The bearings posts and clamping mechanisms on it are well built and have excellent machining. The top has aluminum pieces built in to eliminate sag. If I was using it in a production situation I'd go for the aluminum, but it's going into a Formica top so I felt the phenolic top was more than sufficient. 

If you want any close ups just let me know...


----------



## BassBlaster (Nov 21, 2010)

Have you had the opertunity to use yours at all Ryan? I was only able to find a few reviews for the lift at all. The bad ones were things like it was a pain to level but you only had to do that once. Another person complained that you had to crank it so much and Jessem advised not to use a drill for cranking because it could wear out the mechanism, etc. Another person said that thier posts rusted.

Im very interested in having a lift but I dont wanna buy one thats junk. It definately dosnt look like junk. I guess I just need a little reassurance.


----------



## retfr8flyr (Aug 7, 2013)

I had a Triton MOF 001 mounted in my table, trying to do the same thing and not buy a lift and it worked OK but not great. I use an Incra table and after mounting the Triton I couldn't raise it enough with the crank to change bits while it was in the table. The Triton has a push arbor lock and only 1 wrench.

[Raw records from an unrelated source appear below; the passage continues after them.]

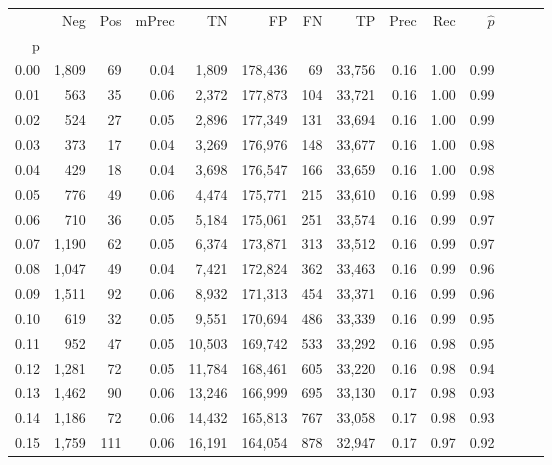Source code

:\begin{tabular}{rrrrrrrrrrrrrr}
\toprule
{} &    Neg &  Pos & mPrec &       TN &       FP &      FN &      TP &  Prec &   Rec & $\hat{p}$ \\
p    &        &      &       &          &          &         &         &       &       &           \\
\midrule
0.00 &  1,809 &   69 &  0.04 &    1,809 &  178,436 &      69 &  33,756 &  0.16 &  1.00 &      0.99 \\
0.01 &    563 &   35 &  0.06 &    2,372 &  177,873 &     104 &  33,721 &  0.16 &  1.00 &      0.99 \\
0.02 &    524 &   27 &  0.05 &    2,896 &  177,349 &     131 &  33,694 &  0.16 &  1.00 &      0.99 \\
0.03 &    373 &   17 &  0.04 &    3,269 &  176,976 &     148 &  33,677 &  0.16 &  1.00 &      0.98 \\
0.04 &    429 &   18 &  0.04 &    3,698 &  176,547 &     166 &  33,659 &  0.16 &  1.00 &      0.98 \\
0.05 &    776 &   49 &  0.06 &    4,474 &  175,771 &     215 &  33,610 &  0.16 &  0.99 &      0.98 \\
0.06 &    710 &   36 &  0.05 &    5,184 &  175,061 &     251 &  33,574 &  0.16 &  0.99 &      0.97 \\
0.07 &  1,190 &   62 &  0.05 &    6,374 &  173,871 &     313 &  33,512 &  0.16 &  0.99 &      0.97 \\
0.08 &  1,047 &   49 &  0.04 &    7,421 &  172,824 &     362 &  33,463 &  0.16 &  0.99 &      0.96 \\
0.09 &  1,511 &   92 &  0.06 &    8,932 &  171,313 &     454 &  33,371 &  0.16 &  0.99 &      0.96 \\
0.10 &    619 &   32 &  0.05 &    9,551 &  170,694 &     486 &  33,339 &  0.16 &  0.99 &      0.95 \\
0.11 &    952 &   47 &  0.05 &   10,503 &  169,742 &     533 &  33,292 &  0.16 &  0.98 &      0.95 \\
0.12 &  1,281 &   72 &  0.05 &   11,784 &  168,461 &     605 &  33,220 &  0.16 &  0.98 &      0.94 \\
0.13 &  1,462 &   90 &  0.06 &   13,246 &  166,999 &     695 &  33,130 &  0.17 &  0.98 &      0.93 \\
0.14 &  1,186 &   72 &  0.06 &   14,432 &  165,813 &     767 &  33,058 &  0.17 &  0.98 &      0.93 \\
0.15 &  1,759 &  111 &  0.06 &   16,191 &  164,054 &     878 &  32,947 &  0.17 &  0.97 &      0.92 \\

\end{tabular}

I couldn't reach the push lock from the top, so it was easier to just lift it out to change bits. Setting the height worked fine but again it was inconvenient to lock it in place after it was set. I finally got tired of it and I just got the Incra Mast-R-Lift II and a PC 7518 router. I love the new setup and it works like a dream. This is the way to go if you can swing the cost. I now use the Triton, great router by the way, for hand work.


----------



## ryan50hrl (Jun 30, 2012)

Well a few things......

1. The fact that you have to crank it alot to make it go up and down....is a benefit in that you have great precision. When one revolution is 1/16th, you can control it really well. I don't see this as a bad thing.

2. Anything metal will rust, including the posts on a plunge router base if the conditions are right. So therefore....the rusting part is a problem of the shop conditions....not the fault of the tool.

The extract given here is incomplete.